Anita Naik, health journalist for Netdoctor.com, noted Five Signs You’re in a Dead-End Relationship. Look over the sea of your relationship with the vigilant eye of a shark hunter and notice if you feel that you, or your partner lack respect for each other, have no time for each other, accept (or argue over) incompatible goals, live in boredom or spend most “quality time” bickering and fighting.
The more of those five issues you have, the closer you are to the shark jump. Got all five? You might just find that your relationship has jumped the shark.
Life after the Jump
“This is not a boat accident! And it wasn’t any propeller;
and it wasn’t any coral reef;
and it wasn’t Jack the Ripper! It was a shark.”
-Mr. Hooper (Richard Dreyfuss), Jaws
The connection between relationship death, job death—and TV series death—and jumping the shark is not an inevitable one. “Arguing all the time doesn’t necessarily mean your relationship has hit a dead end,” said relationship counselor Tracey Williams, “it depends on what you’re arguing about and the nature of your fights.”
If you’re constantly bickering about little stuff, but you want to turn things around, then it’s time to look over your relationship together and face your real issues.

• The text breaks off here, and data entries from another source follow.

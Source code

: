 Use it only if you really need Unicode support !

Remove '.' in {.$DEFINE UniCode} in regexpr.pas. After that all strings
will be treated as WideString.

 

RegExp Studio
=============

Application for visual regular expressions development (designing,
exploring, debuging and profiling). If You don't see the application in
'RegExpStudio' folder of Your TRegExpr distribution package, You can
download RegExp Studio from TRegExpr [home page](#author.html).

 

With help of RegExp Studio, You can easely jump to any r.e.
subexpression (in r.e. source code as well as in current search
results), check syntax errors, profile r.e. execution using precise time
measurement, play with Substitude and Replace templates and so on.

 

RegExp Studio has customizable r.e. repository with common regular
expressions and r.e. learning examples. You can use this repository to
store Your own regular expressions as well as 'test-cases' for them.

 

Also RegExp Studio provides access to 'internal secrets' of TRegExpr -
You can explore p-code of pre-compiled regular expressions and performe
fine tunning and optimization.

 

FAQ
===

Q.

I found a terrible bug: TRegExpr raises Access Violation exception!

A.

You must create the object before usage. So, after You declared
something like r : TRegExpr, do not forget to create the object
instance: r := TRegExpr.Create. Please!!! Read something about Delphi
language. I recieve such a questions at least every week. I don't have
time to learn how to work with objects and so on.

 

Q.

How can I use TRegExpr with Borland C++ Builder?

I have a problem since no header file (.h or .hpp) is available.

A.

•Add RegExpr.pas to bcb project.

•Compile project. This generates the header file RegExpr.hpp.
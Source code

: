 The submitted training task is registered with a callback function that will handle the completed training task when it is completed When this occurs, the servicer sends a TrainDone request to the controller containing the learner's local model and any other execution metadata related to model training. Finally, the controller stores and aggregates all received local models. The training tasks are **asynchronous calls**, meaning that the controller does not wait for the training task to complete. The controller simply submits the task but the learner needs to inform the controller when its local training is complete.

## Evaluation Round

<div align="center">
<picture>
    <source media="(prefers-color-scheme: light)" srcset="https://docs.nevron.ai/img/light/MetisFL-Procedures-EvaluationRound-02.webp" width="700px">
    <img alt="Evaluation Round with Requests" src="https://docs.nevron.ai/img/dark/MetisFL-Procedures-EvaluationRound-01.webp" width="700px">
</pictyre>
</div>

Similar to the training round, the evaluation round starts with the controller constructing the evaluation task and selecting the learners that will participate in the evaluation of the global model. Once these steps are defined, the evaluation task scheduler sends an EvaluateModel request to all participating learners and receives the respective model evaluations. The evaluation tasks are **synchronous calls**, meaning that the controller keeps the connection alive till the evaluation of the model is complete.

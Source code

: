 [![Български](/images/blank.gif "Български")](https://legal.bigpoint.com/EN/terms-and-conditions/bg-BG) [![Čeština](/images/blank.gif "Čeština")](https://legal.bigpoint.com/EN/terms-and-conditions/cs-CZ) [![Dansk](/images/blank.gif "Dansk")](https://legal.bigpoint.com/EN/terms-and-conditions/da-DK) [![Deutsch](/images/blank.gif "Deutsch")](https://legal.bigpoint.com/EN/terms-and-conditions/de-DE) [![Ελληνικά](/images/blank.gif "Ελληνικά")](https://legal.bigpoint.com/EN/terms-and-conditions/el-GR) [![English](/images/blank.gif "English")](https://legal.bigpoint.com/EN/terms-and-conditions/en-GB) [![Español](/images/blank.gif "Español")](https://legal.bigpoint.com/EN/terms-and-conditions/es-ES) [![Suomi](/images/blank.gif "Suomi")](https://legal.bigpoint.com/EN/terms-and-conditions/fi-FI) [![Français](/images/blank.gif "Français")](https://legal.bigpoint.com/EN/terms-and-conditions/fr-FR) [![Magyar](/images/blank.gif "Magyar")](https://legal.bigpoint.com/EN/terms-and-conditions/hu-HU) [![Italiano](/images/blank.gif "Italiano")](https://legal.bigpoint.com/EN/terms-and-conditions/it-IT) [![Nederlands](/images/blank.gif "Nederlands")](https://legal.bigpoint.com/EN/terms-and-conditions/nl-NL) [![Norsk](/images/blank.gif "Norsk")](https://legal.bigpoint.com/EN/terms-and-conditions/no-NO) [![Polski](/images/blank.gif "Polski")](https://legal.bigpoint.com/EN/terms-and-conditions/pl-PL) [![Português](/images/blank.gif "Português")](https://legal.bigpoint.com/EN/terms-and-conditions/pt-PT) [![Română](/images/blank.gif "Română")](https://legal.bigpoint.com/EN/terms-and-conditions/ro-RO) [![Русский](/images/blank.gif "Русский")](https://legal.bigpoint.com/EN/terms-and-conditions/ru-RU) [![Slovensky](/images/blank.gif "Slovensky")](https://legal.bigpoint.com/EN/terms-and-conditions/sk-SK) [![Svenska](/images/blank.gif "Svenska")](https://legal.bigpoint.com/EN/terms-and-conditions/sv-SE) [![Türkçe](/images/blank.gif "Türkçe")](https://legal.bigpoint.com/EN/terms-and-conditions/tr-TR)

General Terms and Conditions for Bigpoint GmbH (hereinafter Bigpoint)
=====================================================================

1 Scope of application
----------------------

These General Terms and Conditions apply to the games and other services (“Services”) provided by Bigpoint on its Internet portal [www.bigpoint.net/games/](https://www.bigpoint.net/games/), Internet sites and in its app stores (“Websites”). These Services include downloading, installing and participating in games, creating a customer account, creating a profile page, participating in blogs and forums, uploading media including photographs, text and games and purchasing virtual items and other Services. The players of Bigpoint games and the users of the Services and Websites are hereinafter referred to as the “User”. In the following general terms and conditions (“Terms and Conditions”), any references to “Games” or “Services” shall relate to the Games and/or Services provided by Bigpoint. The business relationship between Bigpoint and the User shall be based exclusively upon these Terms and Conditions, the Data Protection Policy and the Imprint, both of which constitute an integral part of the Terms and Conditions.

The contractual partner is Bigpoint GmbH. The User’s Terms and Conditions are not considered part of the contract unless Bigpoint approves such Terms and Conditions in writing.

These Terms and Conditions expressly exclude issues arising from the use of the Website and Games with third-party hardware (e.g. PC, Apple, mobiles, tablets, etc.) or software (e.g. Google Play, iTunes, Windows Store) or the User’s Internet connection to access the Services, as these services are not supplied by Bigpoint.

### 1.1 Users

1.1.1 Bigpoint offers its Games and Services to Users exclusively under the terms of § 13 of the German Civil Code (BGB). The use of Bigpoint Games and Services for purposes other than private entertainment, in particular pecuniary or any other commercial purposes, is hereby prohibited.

Chances are there’s a shark jump in your past that you’re really arguing about. Relationships that can face their discord and dissatisfaction with limited defensiveness and the goal of becoming closer and more in love, can live past jumping a shark and reach many happy years of syndication.
The same is true for a job or a friendship. Jumping the shark, if noticed, owned and addressed, can save a series. Look at the final season of Buffy, the Vampire Slayer compared to the previous few. Gilmore Girls ended with a similar high season.
Avoid jumping the shark if you can. If you can’t, then do it with style and say “Ayyy!” Then go and make some changes or find a good spin off. But don’t get me started on Laverne and Shirley.